Haaga-Helia ammttikorkeakoulu

Published : 17.01.2024

Digital platforms have played a significant role in education during the past years. Degrees can now be completed entirely online, eliminating the need for on-site classroom settings. Students have the possibility to study in many flexible ways and to create their own study paths in more self-directed ways.

The advantages of online studies are many, i.e. online degrees and courses are more flexible to combine with work and family life. On the other hand studying online is not a suitable learning method for everyone. This was seen during the covid pandemic when students faced a lot of challenges with the transformation from class-room settings to online studies (Bird, Castleman & Lohner 2022).

Understanding the students’ points of view

Working closely with international students as a student advisor, I have heard a lot of feedback on online courses. Online studies may be beneficial in situations when a student is completing an internship in another city and wants to do courses at the same time. Some students start their studies online because they do not receive their visa in time. Some international students complete their first semester of mandatory studies effectively online. After all they have paid for them. Some students do not want to complete studies online at all, and some even pay for the semester without studying at all.

Online studies are not necessarily common in many countries. Learning how to use technical systems and how the Finnish education system works at the same time may cause problems. Integrating to Finnish education is not an easy journey and doing that with minimal resources from home country without face-to-face interaction is not necessarily motivating for everyone.

Some students have a lot of expectations of studying on campus with others. Upon their arrival in Finland, I have observed the disappointment on their faces when assigning courses and some turn out to be online or blended learning. Many students are used to teamwork assignments and group discussions during their studies. Making new friends and participating in student events are important for most of our international students.
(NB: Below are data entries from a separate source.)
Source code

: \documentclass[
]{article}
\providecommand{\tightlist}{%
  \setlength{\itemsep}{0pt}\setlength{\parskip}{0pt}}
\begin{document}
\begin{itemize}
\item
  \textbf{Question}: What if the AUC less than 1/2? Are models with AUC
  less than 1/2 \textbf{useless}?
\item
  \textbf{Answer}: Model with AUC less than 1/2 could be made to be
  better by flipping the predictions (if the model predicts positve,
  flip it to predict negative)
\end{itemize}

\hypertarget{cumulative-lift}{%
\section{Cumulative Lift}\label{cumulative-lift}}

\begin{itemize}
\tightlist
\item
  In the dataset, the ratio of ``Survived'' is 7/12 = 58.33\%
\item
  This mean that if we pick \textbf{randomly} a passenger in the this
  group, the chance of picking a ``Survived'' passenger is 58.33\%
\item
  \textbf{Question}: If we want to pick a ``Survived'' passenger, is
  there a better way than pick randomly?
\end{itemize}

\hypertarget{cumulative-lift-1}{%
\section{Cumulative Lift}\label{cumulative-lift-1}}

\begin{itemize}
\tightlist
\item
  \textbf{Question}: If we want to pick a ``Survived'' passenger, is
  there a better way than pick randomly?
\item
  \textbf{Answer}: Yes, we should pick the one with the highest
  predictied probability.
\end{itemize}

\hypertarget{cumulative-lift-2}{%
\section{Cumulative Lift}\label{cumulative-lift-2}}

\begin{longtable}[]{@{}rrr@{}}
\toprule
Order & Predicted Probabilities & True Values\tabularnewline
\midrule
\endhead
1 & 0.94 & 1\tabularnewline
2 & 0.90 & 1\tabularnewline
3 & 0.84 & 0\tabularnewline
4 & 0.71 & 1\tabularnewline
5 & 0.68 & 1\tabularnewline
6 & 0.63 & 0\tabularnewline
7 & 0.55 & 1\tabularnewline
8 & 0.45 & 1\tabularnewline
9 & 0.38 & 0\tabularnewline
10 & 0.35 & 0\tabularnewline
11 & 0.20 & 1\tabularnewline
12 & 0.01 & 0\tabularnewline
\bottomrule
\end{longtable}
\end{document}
If the whole degree is online or even a lot of courses are built on independent work, the interaction with others is minimal. How can we take care of our students’ well-being and make sure that they do not feel isolated, if most of their studies are online?

Supporting students is crucial in online learning

Studying online does not have to block all interaction. If students are situated in the same city or country, they could engage in networking with one another. Online studies can provide an opportunity for international interaction between students from many countries, which makes studying more global.

Online studies include receiving guidance and support from the university. Universities have the responsibility to organize orientation weeks for new students and to make sure that students are familiar with and have access to technology and technical support, student support services, and interactive learning materials.

Kebritchi, Lipschuetz and Santiague (2017) have argued that even when studies are taught online, the quality of teaching must stay the same. Providing good instructions how to complete courses online for students and preparing teachers to teach online courses are essential factors. Educational institutions bear a significant responsibility in ensuring this process.

At Haaga-Helia, we put a lot of work into making sure that our international students are familiar with systems from the beginning. We strive to create a supportive environment within online studies, aiming to help students to success and enjoy their studies. As online and blended learning courses are becoming an increasing part of education, it is important that we provide our students with immersive educational experiences – not forgetting the magic of good old on-site learning.


Kebritchi, M., Lipschuetz, A., & Santiague, L. 2017. Issues and Challenges for Teaching Successful Online Courses in Higher Education: A Literature Review. Journal of Educational Technology Systems, 46(1), 4-29.